(Exercise material begins)

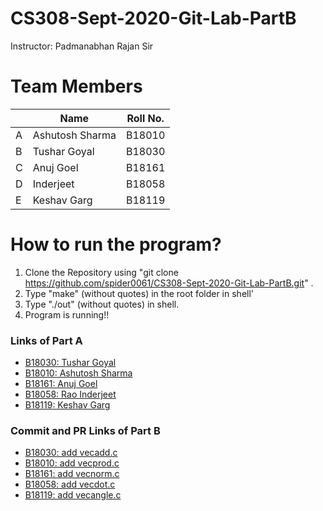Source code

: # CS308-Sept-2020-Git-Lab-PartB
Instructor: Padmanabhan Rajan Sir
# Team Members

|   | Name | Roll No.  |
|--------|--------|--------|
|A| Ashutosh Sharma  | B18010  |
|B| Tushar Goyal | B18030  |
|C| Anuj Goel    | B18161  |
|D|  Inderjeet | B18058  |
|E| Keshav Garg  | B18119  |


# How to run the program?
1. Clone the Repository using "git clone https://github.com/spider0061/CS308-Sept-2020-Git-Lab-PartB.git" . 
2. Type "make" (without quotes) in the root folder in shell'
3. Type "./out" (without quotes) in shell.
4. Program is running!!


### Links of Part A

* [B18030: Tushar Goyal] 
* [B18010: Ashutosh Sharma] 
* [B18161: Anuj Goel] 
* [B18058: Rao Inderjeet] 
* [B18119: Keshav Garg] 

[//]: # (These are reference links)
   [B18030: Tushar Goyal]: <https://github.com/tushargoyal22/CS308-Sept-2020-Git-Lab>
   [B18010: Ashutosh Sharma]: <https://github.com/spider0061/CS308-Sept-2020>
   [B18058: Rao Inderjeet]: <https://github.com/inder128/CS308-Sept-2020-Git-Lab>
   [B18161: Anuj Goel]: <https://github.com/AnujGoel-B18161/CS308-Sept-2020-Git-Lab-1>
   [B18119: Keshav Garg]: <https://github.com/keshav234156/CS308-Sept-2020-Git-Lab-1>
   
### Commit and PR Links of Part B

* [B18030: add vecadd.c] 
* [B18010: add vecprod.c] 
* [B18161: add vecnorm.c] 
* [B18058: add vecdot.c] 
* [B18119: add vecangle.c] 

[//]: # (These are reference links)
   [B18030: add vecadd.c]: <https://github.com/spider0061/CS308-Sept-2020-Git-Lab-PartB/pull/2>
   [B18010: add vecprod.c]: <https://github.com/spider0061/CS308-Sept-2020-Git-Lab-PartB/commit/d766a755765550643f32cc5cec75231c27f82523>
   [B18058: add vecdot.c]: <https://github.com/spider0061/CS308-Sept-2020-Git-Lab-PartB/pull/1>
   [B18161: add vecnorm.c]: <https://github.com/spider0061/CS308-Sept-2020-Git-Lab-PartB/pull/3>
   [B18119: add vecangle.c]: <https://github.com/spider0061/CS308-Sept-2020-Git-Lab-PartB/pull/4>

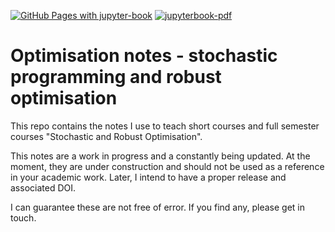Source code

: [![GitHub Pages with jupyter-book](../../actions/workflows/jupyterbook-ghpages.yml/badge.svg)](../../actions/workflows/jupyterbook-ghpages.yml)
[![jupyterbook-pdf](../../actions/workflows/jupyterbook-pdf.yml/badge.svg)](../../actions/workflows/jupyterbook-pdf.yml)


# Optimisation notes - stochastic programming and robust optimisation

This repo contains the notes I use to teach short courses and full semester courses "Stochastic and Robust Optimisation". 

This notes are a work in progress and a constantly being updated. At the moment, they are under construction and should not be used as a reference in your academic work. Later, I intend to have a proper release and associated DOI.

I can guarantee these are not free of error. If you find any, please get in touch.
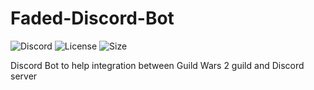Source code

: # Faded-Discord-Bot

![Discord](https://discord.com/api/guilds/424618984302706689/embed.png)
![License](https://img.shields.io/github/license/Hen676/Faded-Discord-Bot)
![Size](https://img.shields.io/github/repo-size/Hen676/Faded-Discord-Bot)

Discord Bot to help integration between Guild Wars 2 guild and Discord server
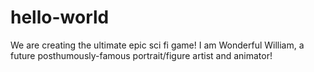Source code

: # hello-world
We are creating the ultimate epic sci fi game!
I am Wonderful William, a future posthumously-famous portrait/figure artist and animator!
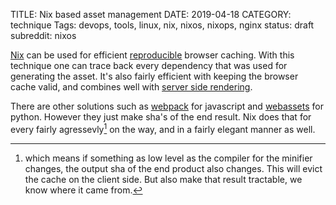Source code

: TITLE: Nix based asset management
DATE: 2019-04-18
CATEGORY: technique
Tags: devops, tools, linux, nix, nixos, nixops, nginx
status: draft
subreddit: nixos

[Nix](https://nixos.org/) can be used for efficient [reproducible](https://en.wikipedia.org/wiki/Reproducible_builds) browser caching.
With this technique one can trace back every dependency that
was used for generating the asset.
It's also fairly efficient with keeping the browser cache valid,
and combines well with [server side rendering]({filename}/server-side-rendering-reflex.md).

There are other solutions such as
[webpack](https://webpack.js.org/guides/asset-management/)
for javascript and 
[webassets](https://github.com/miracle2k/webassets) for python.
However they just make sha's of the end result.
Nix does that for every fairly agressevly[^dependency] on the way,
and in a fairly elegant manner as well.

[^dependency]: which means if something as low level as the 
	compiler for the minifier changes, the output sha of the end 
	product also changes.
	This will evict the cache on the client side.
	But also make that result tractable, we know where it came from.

(Exercise material ends)

Write down, word for word, the lines above from the one containing "# Team Members" through the one containing "# How to run the program?", both ends included.

# Team Members

|   | Name | Roll No.  |
|--------|--------|--------|
|A| Ashutosh Sharma  | B18010  |
|B| Tushar Goyal | B18030  |
|C| Anuj Goel    | B18161  |
|D|  Inderjeet | B18058  |
|E| Keshav Garg  | B18119  |


# How to run the program?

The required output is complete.